WHAT IS NEEDED: Everything from the first line of the material below through the line containing "最终，在经过一番拖延和政治作" must be retyped exactly, and nothing past it.

MATERIAL FOR THIS EXERCISE:

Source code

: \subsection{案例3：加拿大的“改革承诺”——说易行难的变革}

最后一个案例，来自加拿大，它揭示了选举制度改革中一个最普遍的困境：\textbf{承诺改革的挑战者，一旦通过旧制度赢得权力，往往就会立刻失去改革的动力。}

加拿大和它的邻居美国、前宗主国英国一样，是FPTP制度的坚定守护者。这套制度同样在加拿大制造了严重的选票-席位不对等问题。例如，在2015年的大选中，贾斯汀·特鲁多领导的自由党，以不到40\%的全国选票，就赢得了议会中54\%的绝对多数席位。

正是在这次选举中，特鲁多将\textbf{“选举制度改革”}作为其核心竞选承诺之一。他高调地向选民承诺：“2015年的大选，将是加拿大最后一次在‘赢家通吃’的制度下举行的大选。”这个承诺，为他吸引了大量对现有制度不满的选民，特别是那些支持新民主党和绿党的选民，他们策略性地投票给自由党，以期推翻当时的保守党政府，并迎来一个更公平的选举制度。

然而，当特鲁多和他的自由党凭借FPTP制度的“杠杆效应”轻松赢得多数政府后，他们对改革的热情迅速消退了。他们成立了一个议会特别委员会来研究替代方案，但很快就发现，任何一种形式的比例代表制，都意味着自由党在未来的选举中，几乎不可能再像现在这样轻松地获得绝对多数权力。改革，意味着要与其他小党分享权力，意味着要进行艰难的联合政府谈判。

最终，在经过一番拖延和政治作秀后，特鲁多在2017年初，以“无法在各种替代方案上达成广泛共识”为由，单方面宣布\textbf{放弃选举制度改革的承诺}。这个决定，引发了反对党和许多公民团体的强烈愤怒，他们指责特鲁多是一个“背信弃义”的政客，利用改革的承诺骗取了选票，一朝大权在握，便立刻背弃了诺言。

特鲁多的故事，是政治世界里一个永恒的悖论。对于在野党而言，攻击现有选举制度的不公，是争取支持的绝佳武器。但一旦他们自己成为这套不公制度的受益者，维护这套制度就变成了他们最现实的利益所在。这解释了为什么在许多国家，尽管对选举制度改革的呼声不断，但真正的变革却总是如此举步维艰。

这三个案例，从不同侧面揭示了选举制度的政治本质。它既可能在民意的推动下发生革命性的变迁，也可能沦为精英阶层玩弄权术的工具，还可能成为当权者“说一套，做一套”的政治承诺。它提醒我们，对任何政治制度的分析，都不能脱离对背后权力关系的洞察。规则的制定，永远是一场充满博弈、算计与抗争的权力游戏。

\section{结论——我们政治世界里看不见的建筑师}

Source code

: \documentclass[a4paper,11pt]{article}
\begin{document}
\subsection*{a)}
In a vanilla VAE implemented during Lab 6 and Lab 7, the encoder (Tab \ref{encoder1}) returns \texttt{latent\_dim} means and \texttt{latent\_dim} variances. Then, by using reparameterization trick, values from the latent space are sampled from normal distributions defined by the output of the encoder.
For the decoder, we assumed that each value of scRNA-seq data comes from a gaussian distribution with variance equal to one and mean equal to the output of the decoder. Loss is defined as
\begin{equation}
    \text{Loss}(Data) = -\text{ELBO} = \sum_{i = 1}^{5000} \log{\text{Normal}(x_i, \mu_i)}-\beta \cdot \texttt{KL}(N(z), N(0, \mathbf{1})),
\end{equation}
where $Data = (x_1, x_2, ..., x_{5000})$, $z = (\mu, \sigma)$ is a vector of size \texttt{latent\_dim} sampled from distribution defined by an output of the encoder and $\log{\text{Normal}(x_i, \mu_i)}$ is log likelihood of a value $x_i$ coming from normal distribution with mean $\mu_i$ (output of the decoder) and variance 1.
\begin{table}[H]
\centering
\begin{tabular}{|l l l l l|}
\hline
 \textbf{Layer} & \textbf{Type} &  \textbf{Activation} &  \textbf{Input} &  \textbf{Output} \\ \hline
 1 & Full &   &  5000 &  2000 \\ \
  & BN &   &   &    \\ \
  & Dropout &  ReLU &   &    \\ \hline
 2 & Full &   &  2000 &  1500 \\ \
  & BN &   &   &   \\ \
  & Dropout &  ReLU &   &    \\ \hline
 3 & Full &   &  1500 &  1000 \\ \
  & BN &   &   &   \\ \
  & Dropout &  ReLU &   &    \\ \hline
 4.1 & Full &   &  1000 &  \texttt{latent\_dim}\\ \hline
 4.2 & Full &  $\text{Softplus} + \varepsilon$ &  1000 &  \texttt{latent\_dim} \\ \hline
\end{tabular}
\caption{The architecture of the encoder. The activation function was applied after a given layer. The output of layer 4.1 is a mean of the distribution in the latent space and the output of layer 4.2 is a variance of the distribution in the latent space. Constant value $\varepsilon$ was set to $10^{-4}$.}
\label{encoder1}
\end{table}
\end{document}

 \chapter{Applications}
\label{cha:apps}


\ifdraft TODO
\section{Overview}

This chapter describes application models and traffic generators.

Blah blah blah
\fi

OUTPUT FOR THIS EXERCISE:
Source code

: \subsection{案例3：加拿大的“改革承诺”——说易行难的变革}

最后一个案例，来自加拿大，它揭示了选举制度改革中一个最普遍的困境：\textbf{承诺改革的挑战者，一旦通过旧制度赢得权力，往往就会立刻失去改革的动力。}

加拿大和它的邻居美国、前宗主国英国一样，是FPTP制度的坚定守护者。这套制度同样在加拿大制造了严重的选票-席位不对等问题。例如，在2015年的大选中，贾斯汀·特鲁多领导的自由党，以不到40\%的全国选票，就赢得了议会中54\%的绝对多数席位。

正是在这次选举中，特鲁多将\textbf{“选举制度改革”}作为其核心竞选承诺之一。他高调地向选民承诺：“2015年的大选，将是加拿大最后一次在‘赢家通吃’的制度下举行的大选。”这个承诺，为他吸引了大量对现有制度不满的选民，特别是那些支持新民主党和绿党的选民，他们策略性地投票给自由党，以期推翻当时的保守党政府，并迎来一个更公平的选举制度。

然而，当特鲁多和他的自由党凭借FPTP制度的“杠杆效应”轻松赢得多数政府后，他们对改革的热情迅速消退了。他们成立了一个议会特别委员会来研究替代方案，但很快就发现，任何一种形式的比例代表制，都意味着自由党在未来的选举中，几乎不可能再像现在这样轻松地获得绝对多数权力。改革，意味着要与其他小党分享权力，意味着要进行艰难的联合政府谈判。

最终，在经过一番拖延和政治作秀后，特鲁多在2017年初，以“无法在各种替代方案上达成广泛共识”为由，单方面宣布\textbf{放弃选举制度改革的承诺}。这个决定，引发了反对党和许多公民团体的强烈愤怒，他们指责特鲁多是一个“背信弃义”的政客，利用改革的承诺骗取了选票，一朝大权在握，便立刻背弃了诺言。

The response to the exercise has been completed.